L'idée humaine de la souveraineté est donc nécessairement, comme tout du reste dans l'entendement humain, la contrefaçon de ce qui existe éternellement dans l'Entendement divin. Dans l'Entendement divin la souveraineté est l'omnipotence du Principe se reflétant à travers toute sa création. L'entendement humain s'efforçant de contrefaire cette infinité parfaite en dehors du Principe, n'aboutit qu'à la manifestation d'une apparente infinité d'imperfections. Ainsi, il prend un individu, qui, en raison même de son éducation, reflète probablement moins du Principe que son prochain, et le proclame maître de ses semblables par le droit de l'épée ou par le droit de naissance. Le résultat sera inévitablement proportionné à la vanité et à l'égoïsme de la victime, ou à sa sagesse et à son désintéressement. Cherchez dans toute l'histoire et vous constaterez la vérité de ce fait. Un mauvais roi a toujours vu dans la couronne le moyen de satisfaire ses passions; le bon roi est celui qui a eu à cœur les intérêts de la nation dans la mesure de ses lumières.
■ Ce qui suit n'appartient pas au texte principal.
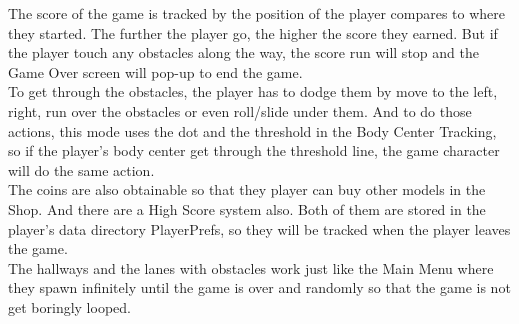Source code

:\documentclass[12pt]{article}
\begin{document}
The score of the game is tracked by the position of the player compares to where they started. The further the player go, the higher the score they earned.
But if the player touch any obstacles along the way, the score run will stop and the Game Over screen will pop-up to end the game.\\

To get through the obstacles, the player has to dodge them by move to the left, right, run over the obstacles or even roll/slide under them.
And to do those actions, this mode uses the dot and the threshold in the Body Center Tracking, so if the player's body center get through the threshold line, the game character will do the same action.\\

The coins are also obtainable so that they player can buy other models in the Shop. And there are a High Score system also.
Both of them are stored in the player's data directory PlayerPrefs, so they will be tracked when the player leaves the game.\\

The hallways and the lanes with obstacles work just like the Main Menu where they spawn infinitely until the game is over and randomly so that the game is not get boringly looped.
\end{document}
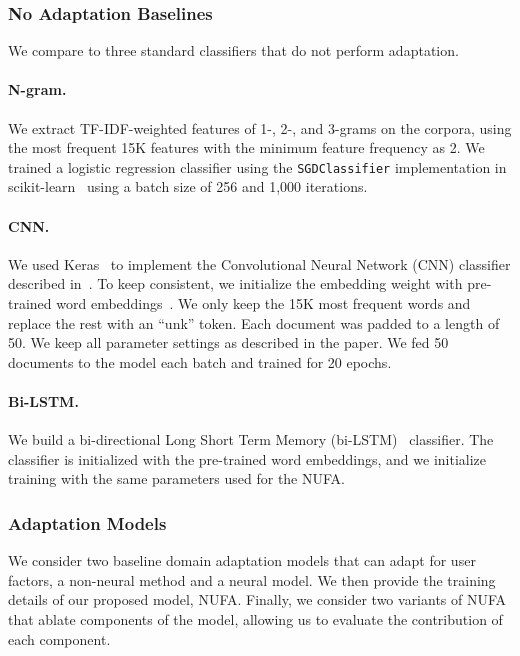\subsubsection{No Adaptation Baselines}
We compare to three standard classifiers that do not perform adaptation.


\paragraph{N-gram.} We extract TF-IDF-weighted features of 1-, 2-, and 3-grams on the corpora, using the most frequent 15K features with the minimum feature frequency as 2.
We trained a logistic regression classifier using the \texttt{SGDClassifier} implementation in scikit-learn~\cite{pedregosa2011scikit}
using a batch size of 256 and 1,000 iterations. 

\paragraph{CNN.} We used Keras~\cite{chollet2015keras} to implement the Convolutional Neural Network (CNN) classifier described in~\cite{kim2014convolutional}. To keep consistent, we initialize the embedding weight with pre-trained word embeddings~\cite{mikolov2013distributed,pennington2014glove}. We only keep the 15K most frequent words and replace the rest with an ``unk'' token. Each document was padded to a length of 50. We keep all parameter settings as described in the paper. We fed 50 documents to the model each batch and trained for 20 epochs.

\paragraph{Bi-LSTM.} We build a bi-directional Long Short Term Memory (bi-LSTM)~\cite{hochreiter1997long} classifier. The classifier is initialized with the pre-trained word embeddings, and we initialize training with the same parameters used for the NUFA.



\subsubsection{Adaptation Models}

We consider two baseline domain adaptation models that can adapt for user factors, a non-neural method and a neural model.
We then provide the training details of our proposed model, NUFA.
Finally, we consider two variants of NUFA that ablate components of the model, allowing us to evaluate the contribution of each component.

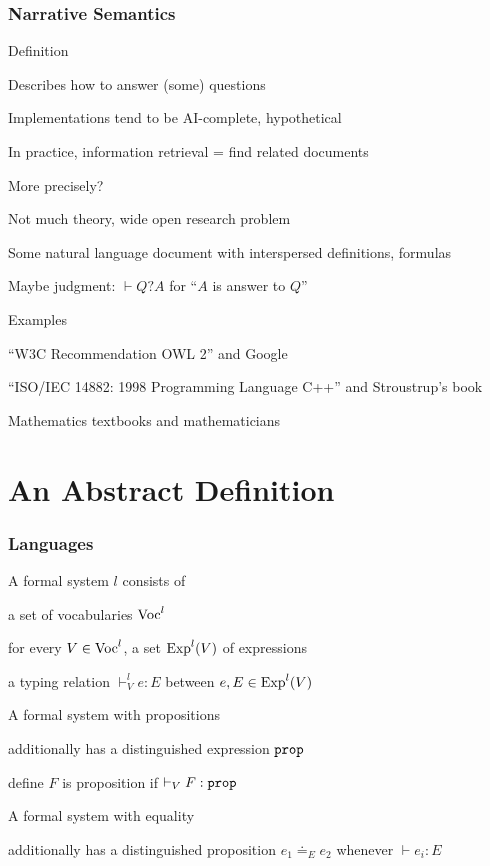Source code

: \begin{frame}\frametitle{Narrative Semantics}
\begin{blockitems}{Definition}
\item Describes how to answer (some) questions
\item Implementations tend to be AI-complete, hypothetical
\item In practice, information retrieval = find related documents
\end{blockitems}

\begin{blockitems}{More precisely?}
\item Not much theory, wide open research problem
\item Some natural language document with interspersed definitions, formulas
\item Maybe judgment: $\vdash Q ? A$ for ``$A$ is answer to $Q$''
\end{blockitems}

\begin{blockitems}{Examples}
\item ``W3C Recommendation OWL 2'' and Google
\item ``ISO/IEC 14882: 1998 Programming Language C++'' and Stroustrup's book
\item Mathematics textbooks and mathematicians
\end{blockitems}
\end{frame}

\section{An Abstract Definition}

\begin{frame}\frametitle{Languages}
\begin{blockitems}{A formal system $l$ consists of}
\item a set of vocabularies $\mathrm{Voc}^l$
\item for every $V\in\mathrm{Voc}^l$, a set $\mathrm{Exp}^l(V)$ of expressions
\item a typing relation $\vdash^l_V e:E$ between $e,E\in \mathrm{Exp}^l(V)$
\end{blockitems}

\begin{blockitems}{A formal system with propositions}
\item additionally has a distinguished expression $\mathtt{prop}$
\item define $F$ is proposition if $\vdash_V F:\mathtt{prop}$
\end{blockitems}

\begin{blockitems}{A formal system with equality}
\item additionally has a distinguished proposition $e_1\doteq_E e_2$ whenever $\vdash e_i:E$
\end{blockitems}
\end{frame}

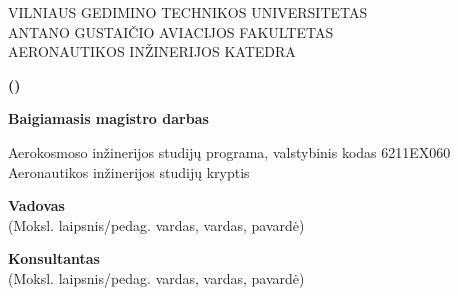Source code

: \begin{titlepage}
    
    \begin{center}

        { VILNIAUS GEDIMINO TECHNIKOS UNIVERSITETAS} \\ 
        \vspace*{5pt}
        { ANTANO GUSTAIČIO AVIACIJOS FAKULTETAS} \\
        { AERONAUTIKOS INŽINERIJOS KATEDRA}


        \vspace*{80pt}

        {\bf {} \studentName}

        \vspace*{50pt}

        {\bf {} \ThesisTitle}

        \vspace*{12pt}

        {\bf {} (\ThesisTitleEng)}

        \vspace*{42pt}

        {\bf {} Baigiamasis magistro darbas}

        \vspace*{42pt}

        {
             Aerokosmoso inžinerijos studijų programa, valstybinis kodas 6211EX060
            Aeronautikos inžinerijos studijų kryptis            
        }

        \vspace*{3em}

    \end{center}

    \begin{flushleft}
        
        
        {\hspace*{1,27cm} \bf Vadovas \hspace{9.7em} \Supervisor \hfil} \\
        {\hspace*{7cm}  (Moksl. laipsnis/pedag. vardas, vardas, pavardė)}
        
        {\hspace*{1,27cm} \bf Konsultantas \hfil \thesisConsultant \hfil} \\
        {\hspace*{7cm}  (Moksl. laipsnis/pedag. vardas, vardas, pavardė)}
        

\end{flushleft}
\end{titlepage}
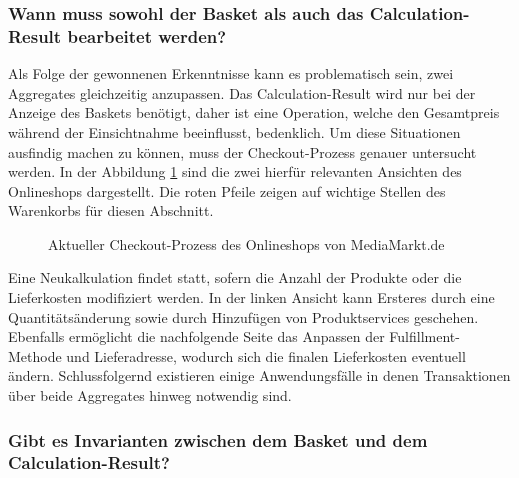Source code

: \subsubsection{Wann muss sowohl der Basket als auch das Calculation-Result bearbeitet werden?}


Als Folge der gewonnenen Erkenntnisse kann es problematisch sein, zwei Aggregates gleichzeitig anzupassen. Das Calculation-Result wird nur bei der Anzeige des Baskets benötigt, daher ist eine Operation, welche den Gesamtpreis während der Einsichtnahme beeinflusst, bedenklich. Um diese Situationen ausfindig machen zu können, muss der Checkout-Prozess genauer untersucht werden. In der Abbildung \ref{fig:Checkout-Process} sind die zwei hierfür relevanten Ansichten des Onlineshops dargestellt. Die roten Pfeile zeigen auf wichtige Stellen des Warenkorbs für diesen Abschnitt.

\begin{figure}[H]
	\vspace{0.5cm}
	\centering
	\caption{Aktueller Checkout-Prozess des Onlineshops von MediaMarkt.de}
	\label{fig:Checkout-Process}
\end{figure}

Eine Neukalkulation findet statt, sofern die Anzahl der Produkte oder die Lieferkosten modifiziert werden. In der linken Ansicht kann Ersteres durch eine Quantitätsänderung sowie durch Hinzufügen von Produktservices geschehen. Ebenfalls ermöglicht die nachfolgende Seite das Anpassen der Fulfillment-Methode und Lieferadresse, wodurch sich die finalen Lieferkosten eventuell ändern. Schlussfolgernd existieren einige Anwendungsfälle in denen Transaktionen über beide Aggregates hinweg notwendig sind.

\subsubsection{Gibt es Invarianten zwischen dem Basket und dem Calculation-Result?}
Cependant, même le bon roi n'est doué que d'un sens très limité du bien et du mal. Par exemple il croit probablement que son devoir envers ses semblables s'arrête à ses propres frontières, sans tenir aucun compte de la leçon d'altruisme contenue dans la parabole de l'homme qui tomba entre les mains des voleurs. Le fait est que, comme Mrs. Eddy l'a dit dans le passage de Science et Santé cité ci-dessus, la seule souveraineté réelle est celle de l'Entendement divin. Tout ce qui, sur le plan humain de l'existence, reflète cette souveraineté, est la véritable royauté, étant donné que le divin se révèle à mesure que le concept humain s'évanouit et que l'homme à l'image et à la ressemblance de Dieu, le Principe, apparaît. Mais, ainsi que Mrs. Eddy le dit plus dans le même passage: “Les profanes ne comprenaient pas alors, ne comprennent pas maintenant, ce décret du Christ; par conséquent ils ne peuvent démontrer le pouvoir guérisseur de Dieu.”